WHAT TO WORK ON =>
Looking at the entries underneath, work out how many lines contain "vault". Write only that number.

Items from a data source
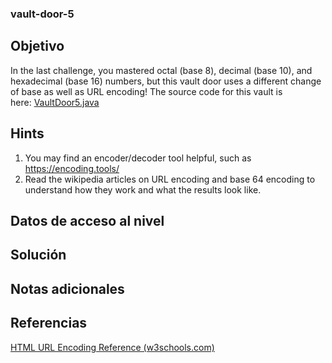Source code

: ### vault-door-5
## Objetivo
In the last challenge, you mastered octal (base 8), decimal (base 10), and hexadecimal (base 16) numbers, but this vault door uses a different change of base as well as URL encoding! The source code for this vault is here: [VaultDoor5.java](https://jupiter.challenges.picoctf.org/static/d31ce4356bdfd15d33a9af7e35ab4d0a/VaultDoor5.java)
## Hints
1. You may find an encoder/decoder tool helpful, such as https://encoding.tools/
2. Read the wikipedia articles on URL encoding and base 64 encoding to understand how they work and what the results look like.
## Datos de acceso al nivel
## Solución
## Notas adicionales
## Referencias
[HTML URL Encoding Reference (w3schools.com)](https://www.w3schools.com/tags/ref_urlencode.asp?_sm_au_=iVVDMg0TSmrMV6Dm)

ANSWER BOX =>
2